I have a longstanding group of friends that does regular birthdays and girls’ nights out. One person only ever wants to pay her portion of the bill, but then she wants to pick off everyone else’s plates. At birthday celebrations, she always questions whether or not she has to pay. I tried to address it a few years ago. Everyone else complains when she’s not there, but no one wants to confront her. I removed myself from the group because I just can’t do it anymore. Now I feel like I am the one on the outs and everyone else is OK with the way things are. How do I move forward?
Anonymous / New York
Your options seem to be either moving forward with a new group of friends or accepting the terms-of-service of the group you dropped out of. Which, to this hard-bitten veteran of the bill-splitting skirmishes . . . well, kid, let me take a long drag from my cigarette, peer steely-eyed down a narrow alley, and say I’ve heard worse. Perfectly good Bolognese slandered so that someone can get their bill comped. Three-figure bottles of wine ordered without consultation and then a suggestion that you split the check evenly. A little birthday whingeing and appetizer poaching is minor.

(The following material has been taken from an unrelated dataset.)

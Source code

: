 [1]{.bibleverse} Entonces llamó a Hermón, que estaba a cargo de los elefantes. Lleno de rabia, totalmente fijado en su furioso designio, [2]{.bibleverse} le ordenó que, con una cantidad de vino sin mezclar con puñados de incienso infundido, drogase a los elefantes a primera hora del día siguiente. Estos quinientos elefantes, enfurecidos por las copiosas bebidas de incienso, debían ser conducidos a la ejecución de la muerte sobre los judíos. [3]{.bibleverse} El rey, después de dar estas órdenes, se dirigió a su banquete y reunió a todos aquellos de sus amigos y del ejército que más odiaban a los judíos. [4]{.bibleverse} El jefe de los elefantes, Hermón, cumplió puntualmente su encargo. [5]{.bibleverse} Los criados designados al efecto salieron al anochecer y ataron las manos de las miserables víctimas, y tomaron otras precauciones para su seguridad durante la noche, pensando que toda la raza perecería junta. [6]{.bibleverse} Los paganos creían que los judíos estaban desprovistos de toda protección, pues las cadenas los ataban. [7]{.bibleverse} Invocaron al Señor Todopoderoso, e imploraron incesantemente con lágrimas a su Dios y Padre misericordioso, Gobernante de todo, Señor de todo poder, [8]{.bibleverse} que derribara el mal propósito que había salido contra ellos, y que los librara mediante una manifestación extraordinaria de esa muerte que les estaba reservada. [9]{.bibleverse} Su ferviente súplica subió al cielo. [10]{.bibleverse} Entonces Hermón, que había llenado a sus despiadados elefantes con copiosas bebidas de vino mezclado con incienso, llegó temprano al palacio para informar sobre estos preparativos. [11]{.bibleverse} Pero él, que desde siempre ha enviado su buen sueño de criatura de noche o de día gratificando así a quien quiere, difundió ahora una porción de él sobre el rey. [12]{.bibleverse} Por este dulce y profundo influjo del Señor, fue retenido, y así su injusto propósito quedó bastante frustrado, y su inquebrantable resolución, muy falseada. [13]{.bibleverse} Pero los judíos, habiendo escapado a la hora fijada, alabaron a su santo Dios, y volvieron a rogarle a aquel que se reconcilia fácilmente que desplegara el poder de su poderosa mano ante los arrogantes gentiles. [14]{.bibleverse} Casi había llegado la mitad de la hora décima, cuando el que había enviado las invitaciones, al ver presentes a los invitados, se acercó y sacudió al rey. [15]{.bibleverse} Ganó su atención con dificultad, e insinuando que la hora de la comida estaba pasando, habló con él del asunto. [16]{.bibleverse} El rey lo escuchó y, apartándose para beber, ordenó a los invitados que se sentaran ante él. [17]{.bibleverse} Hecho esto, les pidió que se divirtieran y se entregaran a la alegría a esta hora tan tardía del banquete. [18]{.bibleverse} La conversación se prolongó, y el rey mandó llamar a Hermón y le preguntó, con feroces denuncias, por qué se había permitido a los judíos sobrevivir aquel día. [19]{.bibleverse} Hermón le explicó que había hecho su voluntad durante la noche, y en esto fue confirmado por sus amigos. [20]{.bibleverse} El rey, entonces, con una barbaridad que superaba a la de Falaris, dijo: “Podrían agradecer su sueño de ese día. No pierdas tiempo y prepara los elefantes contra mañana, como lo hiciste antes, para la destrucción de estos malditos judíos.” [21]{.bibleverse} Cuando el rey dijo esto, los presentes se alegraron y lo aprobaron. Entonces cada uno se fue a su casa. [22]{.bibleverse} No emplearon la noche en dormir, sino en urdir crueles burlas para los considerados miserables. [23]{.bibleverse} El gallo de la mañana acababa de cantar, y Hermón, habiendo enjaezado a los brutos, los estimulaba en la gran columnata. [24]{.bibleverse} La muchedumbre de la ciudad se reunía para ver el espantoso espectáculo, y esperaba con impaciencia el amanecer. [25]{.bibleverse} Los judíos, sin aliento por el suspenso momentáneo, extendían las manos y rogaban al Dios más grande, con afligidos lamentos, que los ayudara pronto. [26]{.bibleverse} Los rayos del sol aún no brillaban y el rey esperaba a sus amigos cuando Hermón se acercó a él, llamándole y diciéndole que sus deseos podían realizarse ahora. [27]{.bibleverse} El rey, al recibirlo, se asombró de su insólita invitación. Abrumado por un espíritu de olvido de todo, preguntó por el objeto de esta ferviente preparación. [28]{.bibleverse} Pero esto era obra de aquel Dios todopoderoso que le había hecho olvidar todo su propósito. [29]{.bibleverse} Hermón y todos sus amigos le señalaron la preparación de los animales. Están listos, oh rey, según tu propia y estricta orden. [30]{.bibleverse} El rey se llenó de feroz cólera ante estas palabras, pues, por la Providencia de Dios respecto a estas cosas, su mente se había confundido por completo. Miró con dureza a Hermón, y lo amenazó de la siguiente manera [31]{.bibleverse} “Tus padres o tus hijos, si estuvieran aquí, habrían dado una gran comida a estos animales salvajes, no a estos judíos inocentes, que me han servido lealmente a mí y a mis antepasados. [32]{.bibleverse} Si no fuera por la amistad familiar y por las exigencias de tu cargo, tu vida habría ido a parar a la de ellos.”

What is it that bothers you most? The one woman’s bad bill-splitting manners? The hypocrisy of the rest of the group, willing to carp behind her back but not confront her? The sheer stasis of it all? If your irritation is a symptom of a deeper discontent with your friends (or humanity in general — it happens), keep up your hiatus and try to dig into that feeling and find out what it’s telling you. If it’s a small annoyance that you happened to feed after midnight that one time and now it’s a gremlin, swallow your pride and rejoin your group. What if you looked at the check dynamic as sort of an endearing tradition, an absurd, sitcom-Beckett motif of your friendship?
Miss Conduct is Robin Abrahams, a writer with a PhD in psychology.